“The Stuffed Trout”

                                               (Jerome K. Jerome)

“The Stuffed Trout” has been taken form Jerome’s world famous book THREE MEN IN A BOAT. The book contains mock adventures of the writer and his friends. It is a humorous story. We are told about the psychology of fishermen. The story has been told in an interesting and entertaining manner with a happy surprising end. The story is a fine blending of humor and sentiment.

The writer and his friend, George happened to stop at a riverside inn for rest. They sat in the taproom and started chatting with an old man who was already sitting there. They saw a big trout in an old glass case above the chimney. The old man claimed to have caught this fish sixteen days ago. He told them that it weighed eighteen pounds six ounces. The old man went out and there came a local carrier who claimed that he had caught that fish five years ago. He left the inn and another man came in. he told that how he had caught that fish early in the morning. It was a very humorous situation for the writer. After the man left, another stranger came in and sat there.

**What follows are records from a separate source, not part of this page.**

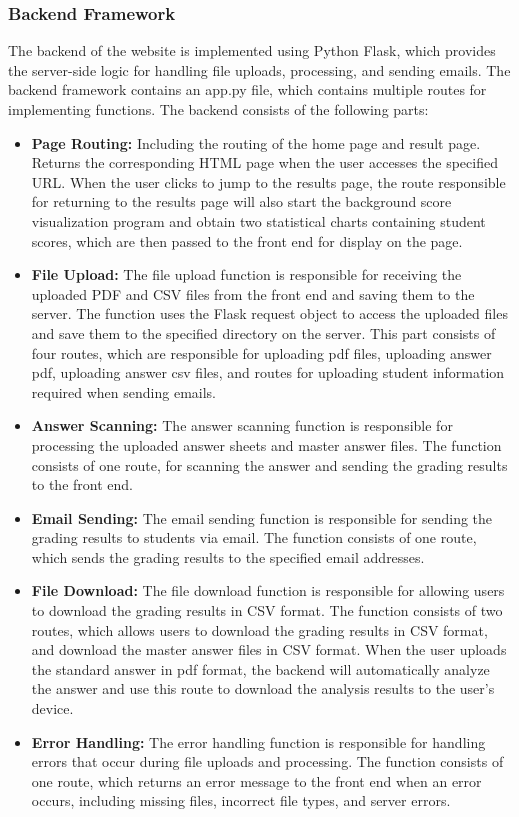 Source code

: \documentclass[twocolumn]{article}
\begin{document}
        \subsubsection{Backend Framework}
        The backend of the website is implemented using Python Flask, which provides the server-side logic for handling file uploads, processing, and sending emails. The backend framework contains an app.py file, which contains multiple routes for implementing functions. The backend consists of the following parts:
        \begin{itemize}
            \item \textbf{Page Routing:} Including the routing of the home page and result page. Returns the corresponding HTML page when the user accesses the specified URL. When the user clicks to jump to the results page, the route responsible for returning to the results page will also start the background score visualization program and obtain two statistical charts containing student scores, which are then passed to the front end for display on the page.
            \item \textbf{File Upload:} The file upload function is responsible for receiving the uploaded PDF and CSV files from the front end and saving them to the server. The function uses the Flask request object to access the uploaded files and save them to the specified directory on the server. This part consists of four routes, which are responsible for uploading pdf files, uploading answer pdf, uploading answer csv files, and routes for uploading student information required when sending emails.
            \item \textbf{Answer Scanning:} The answer scanning function is responsible for processing the uploaded answer sheets and master answer files. The function consists of one route, for scanning the answer and sending the grading results to the front end. 
            \item \textbf{Email Sending:} The email sending function is responsible for sending the grading results to students via email. The function consists of one route, which sends the grading results to the specified email addresses.
            \item \textbf{File Download:} The file download function is responsible for allowing users to download the grading results in CSV format. The function consists of two routes, which allows users to download the grading results in CSV format, and download the master answer files in CSV format. When the user uploads the standard answer in pdf format, the backend will automatically analyze the answer and use this route to download the analysis results to the user's device.
            \item \textbf{Error Handling:} The error handling function is responsible for handling errors that occur during file uploads and processing. The function consists of one route, which returns an error message to the front end when an error occurs, including missing files, incorrect file types, and server errors.
        \end{itemize}
\end{document}
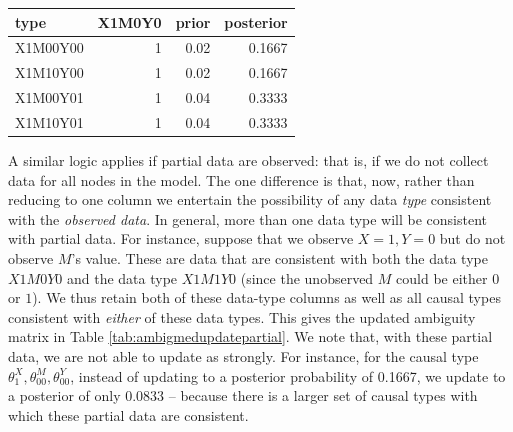 \documentclass[12pt,]{book}
\begin{document}
\begin{tabular}{l|r|r|r}
\hline
type & X1M0Y0 & prior & posterior\\
\hline
X1M00Y00 & 1 & 0.02 & 0.1667\\
\hline
X1M10Y00 & 1 & 0.02 & 0.1667\\
\hline
X1M00Y01 & 1 & 0.04 & 0.3333\\
\hline
X1M10Y01 & 1 & 0.04 & 0.3333\\
\hline
\end{tabular}

A similar logic applies if partial data are observed: that is, if we do not collect data for all nodes in the model. The one difference is that, now, rather than reducing to one column we entertain the possibility of any data \emph{type} consistent with the \emph{observed data}. In general, more than one data type will be consistent with partial data. For instance, suppose that we observe \(X=1, Y=0\) but do not observe \(M\)'s value. These are data that are consistent with both the data type \(X1M0Y0\) and the data type \(X1M1Y0\) (since the unobserved \(M\) could be either \(0\) or \(1\)). We thus retain both of these data-type columns as well as all causal types consistent with \emph{either} of these data types. This gives the updated ambiguity matrix in Table \ref{tab:ambigmedupdatepartial}. We note that, with these partial data, we are not able to update as strongly. For instance, for the causal type \(\theta^X_1,\theta^M_{00},\theta^Y_{00}\), instead of updating to a posterior probability of 0.1667, we update to a posterior of only 0.0833 -- because there is a larger set of causal types with which these partial data are consistent.
\end{document}
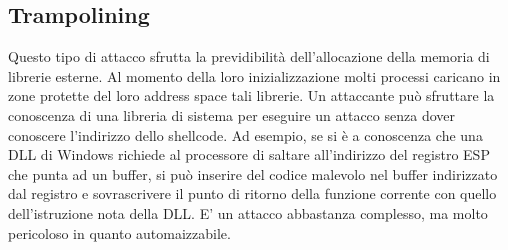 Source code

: \subsection{Trampolining}
Questo tipo di attacco sfrutta la previdibilità dell'allocazione della memoria di librerie esterne. Al momento della loro inizializzazione molti processi caricano in zone protette del loro address space tali librerie. Un attaccante può sfruttare la conoscenza di una libreria di sistema per eseguire un attacco senza dover conoscere l'indirizzo dello shellcode. Ad esempio, se si è a conoscenza che una DLL di Windows richiede al processore di saltare all'indirizzo del registro ESP che punta ad un buffer, si può inserire del codice malevolo nel buffer indirizzato dal registro e sovrascrivere il punto di ritorno della funzione corrente con quello dell'istruzione nota della DLL. E' un attacco abbastanza complesso, ma molto pericoloso in quanto automaizzabile.
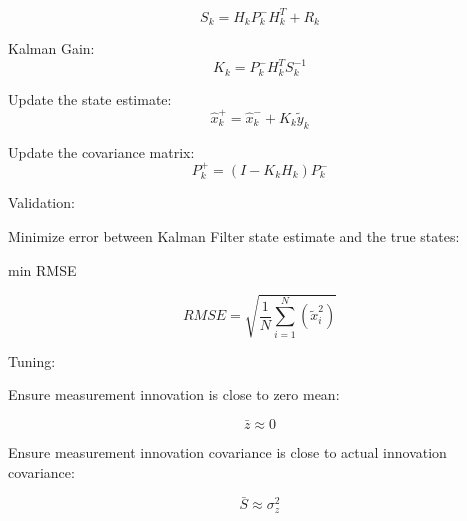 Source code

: \documentclass[11pt]{article}
\begin{document}
\[ S_k = H_k P_k^- H_k^T + R_k \] 


Kalman Gain: 
\[ K_k = P_k^- H_k^T S_k^{-1} \]

Update the state estimate: 
\[ \hat{x}_k^+ = \hat{x}_k^- + K_k \tilde{y}_k \]

Update the covariance matrix:
\[ P_k^+ = (I - K_k H_k) P_k^- \]

Validation:

Minimize error between Kalman Filter state estimate and the true states:

min RMSE 

\[ RMSE = \sqrt{\frac{1}{N} \sum_{i=1}^N (\tilde{x}_i^2)} \]

Tuning:

Ensure measurement innovation is close to zero mean:

\[ \bar{z} \approx 0 \] 

Ensure measurement innovation covariance is close to actual innovation covariance:


\[ \bar{S} \approx \sigma_z^2 \]
\end{document}
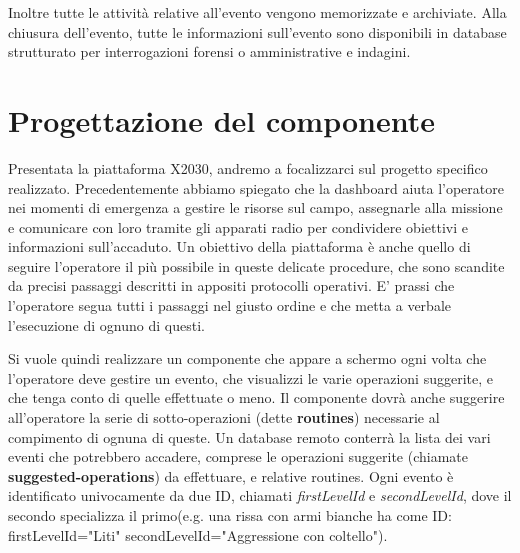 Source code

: Inoltre tutte le attività relative all'evento vengono memorizzate e archiviate.
Alla chiusura dell'evento, tutte le informazioni sull'evento sono disponibili in
database strutturato per interrogazioni forensi o amministrative
e indagini.

\pagebreak

\section{Progettazione del componente}
Presentata la piattaforma X2030, andremo a focalizzarci sul progetto specifico realizzato.
Precedentemente abbiamo spiegato che la dashboard aiuta l'operatore nei momenti di emergenza a gestire le 
risorse sul campo, assegnarle alla missione e comunicare con loro tramite gli apparati radio per 
condividere obiettivi e informazioni sull'accaduto.
Un obiettivo della piattaforma è anche quello di seguire l'operatore il più possibile in 
queste delicate procedure,
che sono scandite da precisi passaggi descritti in appositi protocolli operativi.
E' prassi che l'operatore segua tutti i passaggi nel giusto ordine
e che metta a verbale l'esecuzione di ognuno di questi.

Si vuole quindi realizzare un componente che appare a schermo ogni volta che l'operatore deve
 gestire un evento,
che visualizzi le varie operazioni suggerite, e che tenga conto di quelle effettuate o meno.
Il componente dovrà anche suggerire all'operatore la serie di sotto-operazioni (dette \textbf{routines}) 
necessarie al
compimento di ognuna di queste.
Un database remoto conterrà la lista dei vari eventi che potrebbero accadere, comprese le operazioni 
suggerite (chiamate \textbf{suggested-operations}) da effettuare, e relative routines.
Ogni evento è identificato univocamente da due ID, chiamati \emph{firstLevelId} e \emph{secondLevelId}, 
dove il secondo specializza il primo(e.g. una rissa con armi bianche ha come ID: firstLevelId="Liti" 
secondLevelId="Aggressione con coltello").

George turned to the newcomer and asked him how he had caught the trout. And to their astonishment, he also claimed to have caught the fish. He had caught it with great difficulty, as it was so heavy it broke his line and rod. The last to come was the owner of the inn. When they told him the different stories about the trout, “the honest fellow” laughed heartily. He told the “real story” of the trout. According to him, he had caught that fish by chance when he was just a schoolboy.

The landlord was called out by a boy. George climbed up to the back of the chair to have a close look at the trout. The chair slipped and down came George and the glass-case. The trout was shattered into thousand pieces. Thus they came to know that it was not a stuffed trout at all. It was made of plaster of Paris and claim of so many people to have caught it was not based on truth.

The story brings out the psychology of the old fisherman who likes to relate their imaginary achievements. The claim by many men to have caught the fish and the falling of the glass-case are humorous. The writer’s sudden reaction at the falling of the trout is also very humorous. He makes fun of the old fishermen who just boast of their skill.